Scientific classification
- Kingdom: Animalia
- Phylum: Chordata
- Class: Actinopterygii
- Order: Labriformes
- Family: Labridae
- Genus: Halichoeres
- Species: H. leucurus
- Binomial name: Halichoeres leucurus (Walbaum, 1792)
- Synonyms: Labrus leucurus Walbaum, 1792; Labrus purpurescens Bloch & Schneider, 1801; Halichoeres purpurescens (Bloch & Schneider, 1801);

= Halichoeres leucurus =

- Authority: (Walbaum, 1792)
- Conservation status: LC
- Synonyms: Labrus leucurus Walbaum, 1792, Labrus purpurescens Bloch & Schneider, 1801, Halichoeres purpurescens (Bloch & Schneider, 1801)

Species of fish

Halichoeres leucurus is a marine fish commonly known as greyhead wrasse, chainline wrasse, sand-reef wrasse or silty wrasse.

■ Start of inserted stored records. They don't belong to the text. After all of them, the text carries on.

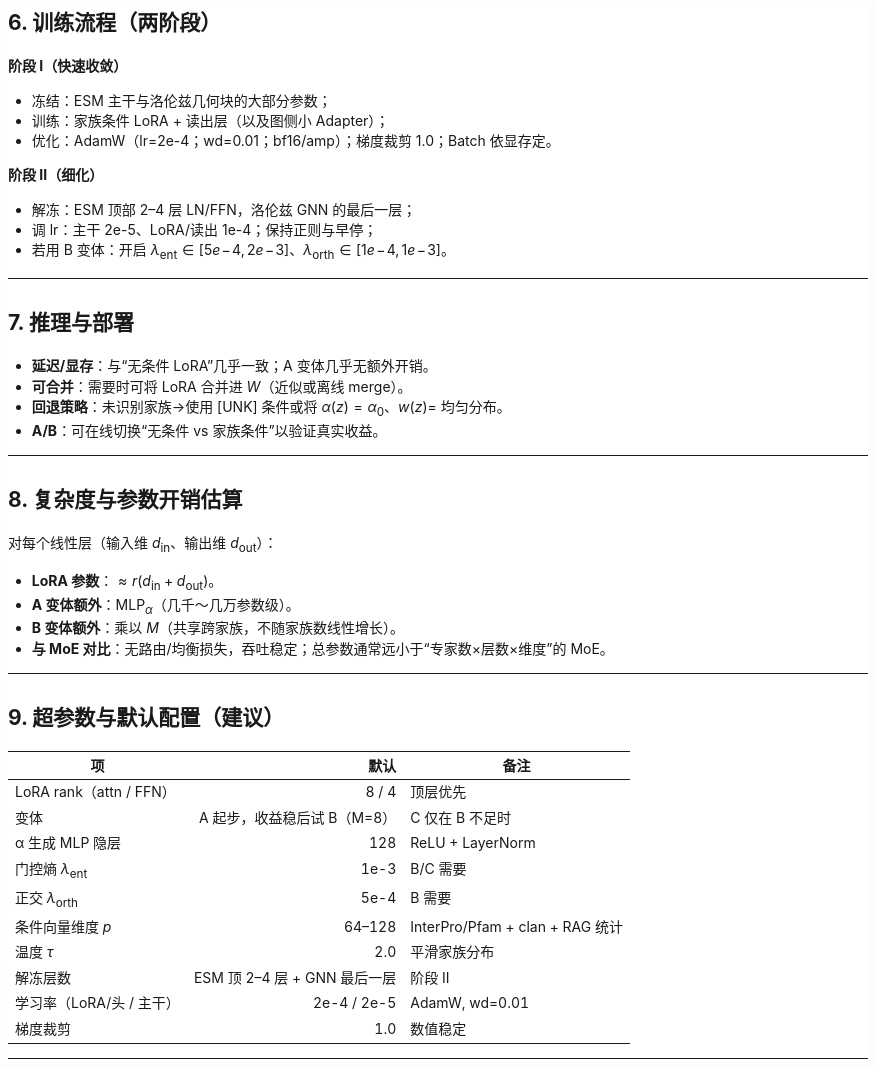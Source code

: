 ## 6. 训练流程（两阶段）

**阶段 I（快速收敛）**

* 冻结：ESM 主干与洛伦兹几何块的大部分参数；
* 训练：家族条件 LoRA + 读出层（以及图侧小 Adapter）；
* 优化：AdamW（lr=2e-4；wd=0.01；bf16/amp）；梯度裁剪 1.0；Batch 依显存定。

**阶段 II（细化）**

* 解冻：ESM 顶部 2–4 层 LN/FFN，洛伦兹 GNN 的最后一层；
* 调 lr：主干 2e-5、LoRA/读出 1e-4；保持正则与早停；
* 若用 B 变体：开启 $\lambda_\text{ent}\in[5e\!-\!4,2e\!-\!3]$、$\lambda_\text{orth}\in[1e\!-\!4,1e\!-\!3]$。

---

## 7. 推理与部署

* **延迟/显存**：与“无条件 LoRA”几乎一致；A 变体几乎无额外开销。
* **可合并**：需要时可将 LoRA 合并进 $W$（近似或离线 merge）。
* **回退策略**：未识别家族→使用 [UNK] 条件或将 $\alpha(z)=\alpha_0$、$w(z)=$ 均匀分布。
* **A/B**：可在线切换“无条件 vs 家族条件”以验证真实收益。

---

## 8. 复杂度与参数开销估算

对每个线性层（输入维 $d_\text{in}$、输出维 $d_\text{out}$）：

* **LoRA 参数**：$\approx r(d_\text{in}+d_\text{out})$。
* **A 变体额外**：$\text{MLP}_\alpha$（几千～几万参数级）。
* **B 变体额外**：乘以 $M$（共享跨家族，不随家族数线性增长）。
* **与 MoE 对比**：无路由/均衡损失，吞吐稳定；总参数通常远小于“专家数×层数×维度”的 MoE。

---

## 9. 超参数与默认配置（建议）

| 项                        |                     默认 | 备注                            |
| ------------------------ | ---------------------: | ----------------------------- |
| LoRA rank（attn / FFN）    |                  8 / 4 | 顶层优先                          |
| 变体                       |      A 起步，收益稳后试 B（M=8） | C 仅在 B 不足时                    |
| α 生成 MLP 隐层              |                    128 | ReLU + LayerNorm              |
| 门控熵 $\lambda_\text{ent}$ |                   1e-3 | B/C 需要                        |
| 正交 $\lambda_\text{orth}$ |                   5e-4 | B 需要                          |
| 条件向量维度 $p$               |                 64–128 | InterPro/Pfam + clan + RAG 统计 |
| 温度 $\tau$                |                    2.0 | 平滑家族分布                        |
| 解冻层数                     | ESM 顶 2–4 层 + GNN 最后一层 | 阶段 II                         |
| 学习率（LoRA/头 / 主干）         |            2e-4 / 2e-5 | AdamW, wd=0.01                |
| 梯度裁剪                     |                    1.0 | 数值稳定                          |

---
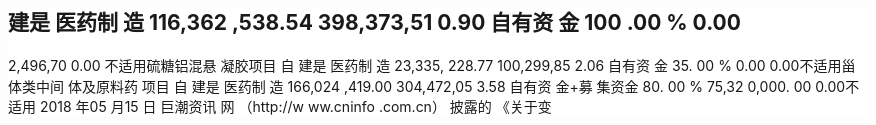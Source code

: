 建是
医药制
造
116,362
,538.54
398,373,51
0.90
自有资
金
100
.00
%
0.00
-
2,496,70
0.00
不适用硫糖铝混悬
凝胶项目
自
建是
医药制
造
23,335,
228.77
100,299,85
2.06
自有资
金
35.
00
%
0.00
0.00不适用甾体类中间
体及原料药
项目
自
建是
医药制
造
166,024
,419.00
304,472,05
3.58
自有资
金+募
集资金
80.
00
%
75,32
0,000.
00
0.00不适用
2018
年05
月15
日
巨潮资讯
网
（http://w
ww.cninfo
.com.cn）
披露的
《关于变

They are harmless to humans and have a size of around 9 cm–13 cm.

== Dispersion ==
Halichoeres leucurus lives in the Western Pacific, specifically from the Philippines to New Guinea and from the Yaeyama Islands to southern Indonesia.

== Biology ==
Halichoeres leucurus can be found in coral-rich lagoon and inner channel reefs 1–15 meters deep in mixed coral and algae habitats. These fish may be found solitary or in pairs. They feed on small benthic invertebrates like nematodes, flatworms, gastrotichs, mussels, oligochaete worms, and some amphipods.

== Description ==
H. leucurus has 9 dorsal spines, 13 Dorsal soft rays, 3 anal spines, and 13 anal soft rays. Males are recognized by the grey head when seen in natural light. The body has a lined pattern until female stage. Males have orange spots along scale rows.